Conclusion: shorter climbers can focus more time and energy on developing finger and lock off strength compared to taller climbers of the same ability.


Female climbers need less finger strength than their males at each grade. This trend is most likely due to better climbing technique and hip mobility used by women in the study. The greater flexibility allows women to keep their hips closer to the wall, contributing to the superior economy of movement compared to males. “Climb like a girl,” is indeed a compliment to males.

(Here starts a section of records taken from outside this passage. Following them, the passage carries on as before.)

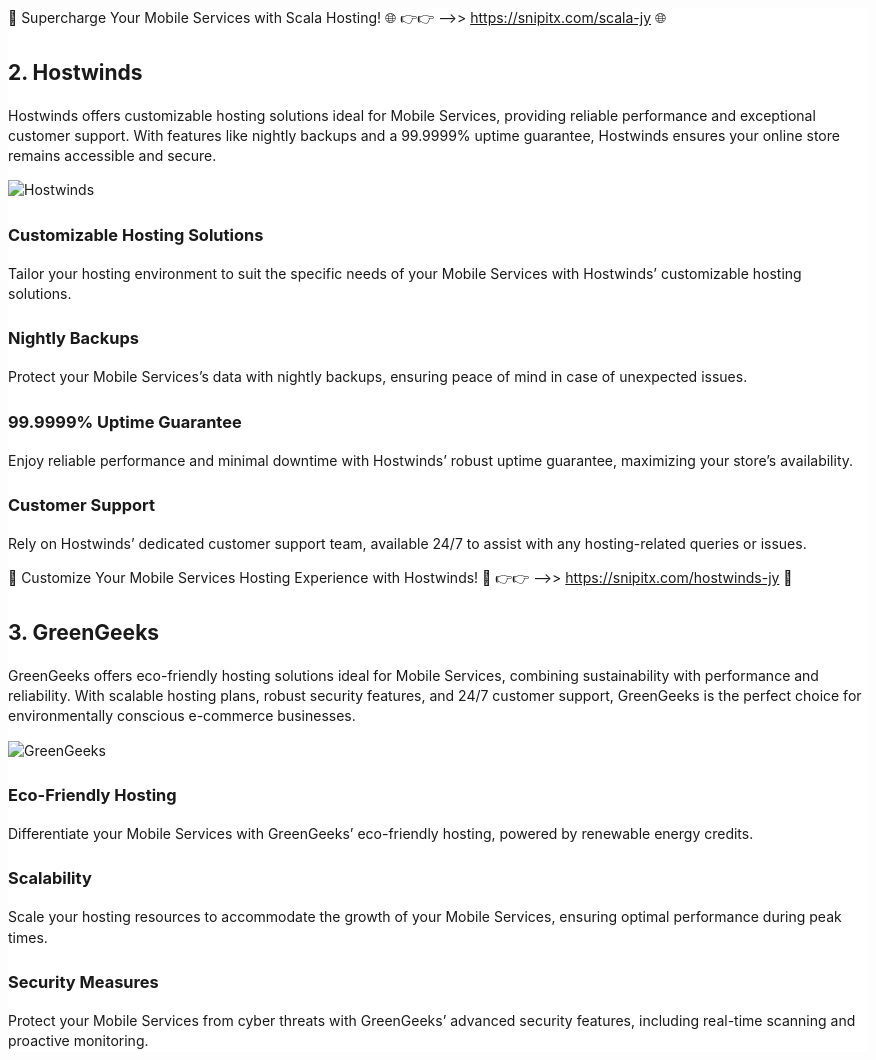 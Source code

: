 🚀 Supercharge Your Mobile Services with Scala Hosting! 🌐
👉👉 -->> https://snipitx.com/scala-jy 🌐

## 2. Hostwinds

Hostwinds offers customizable hosting solutions ideal for Mobile Services, providing reliable performance and exceptional customer support. With features like nightly backups and a 99.9999% uptime guarantee, Hostwinds ensures your online store remains accessible and secure.

![Hostwinds](https://i.imgur.com/53aSNXx.jpeg "Hostwinds Hosting")

### Customizable Hosting Solutions
Tailor your hosting environment to suit the specific needs of your Mobile Services with Hostwinds’ customizable hosting solutions.

### Nightly Backups
Protect your Mobile Services’s data with nightly backups, ensuring peace of mind in case of unexpected issues.

### 99.9999% Uptime Guarantee
Enjoy reliable performance and minimal downtime with Hostwinds’ robust uptime guarantee, maximizing your store’s availability.

### Customer Support
Rely on Hostwinds’ dedicated customer support team, available 24/7 to assist with any hosting-related queries or issues.

🌟 Customize Your Mobile Services Hosting Experience with Hostwinds! 🚀
👉👉 -->> https://snipitx.com/hostwinds-jy 🚀


## 3. GreenGeeks

GreenGeeks offers eco-friendly hosting solutions ideal for Mobile Services, combining sustainability with performance and reliability. With scalable hosting plans, robust security features, and 24/7 customer support, GreenGeeks is the perfect choice for environmentally conscious e-commerce businesses.

![GreenGeeks](https://i.imgur.com/eEwuntu.jpg "GreenGeeks Hosting")

### Eco-Friendly Hosting
Differentiate your Mobile Services with GreenGeeks’ eco-friendly hosting, powered by renewable energy credits.

### Scalability
Scale your hosting resources to accommodate the growth of your Mobile Services, ensuring optimal performance during peak times.

### Security Measures
Protect your Mobile Services from cyber threats with GreenGeeks’ advanced security features, including real-time scanning and proactive monitoring.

At the 5.13 to 5.14 ability level in females, the limiting factor to reaching the next grade seems to be shoulder girdle stability. The common compensation is dominant upper trapezius muscles. This lack of stability translates to less force produced at the fingers.

Conclusions: males obviously can make great gains by improving flexibility and mobility without a concurrent gain in finger strength. In high-performance female climbers, improvement of shoulder girdle stability via scapular depression and rotation work will yield a total gain than improving finger strength.


At each grade, juniors need just as much local muscular endurance as adults. “No free ride.”

Juniors have less ability to generate maximum force, partly negating their perceived strength to weight ratio advantage.

It is pretty “fair” across all performance related physical factors between juniors and adults, but the former could have mental advantages; less inhibition, they subjectively work harder, they can be more focused on just climbing, they are more likely to train in groups.

Juniors may have less experience knowing when to back off, particularly during bouldering. They haven’t been injured enough, or have climbed long enough to know when to let go of the hold, give up on that problem, etc. Dynamic loading is ALWAYS more injurious than planned loads that are slowly applied. Fingerboard and strength training is much safer for everyone, including juniors than bouldering.

Avoiding campus boards is an accepted guideline for juniors, but there are exceptions; juniors that have years of climbing already under their belt, are closely monitored, cautious, etc.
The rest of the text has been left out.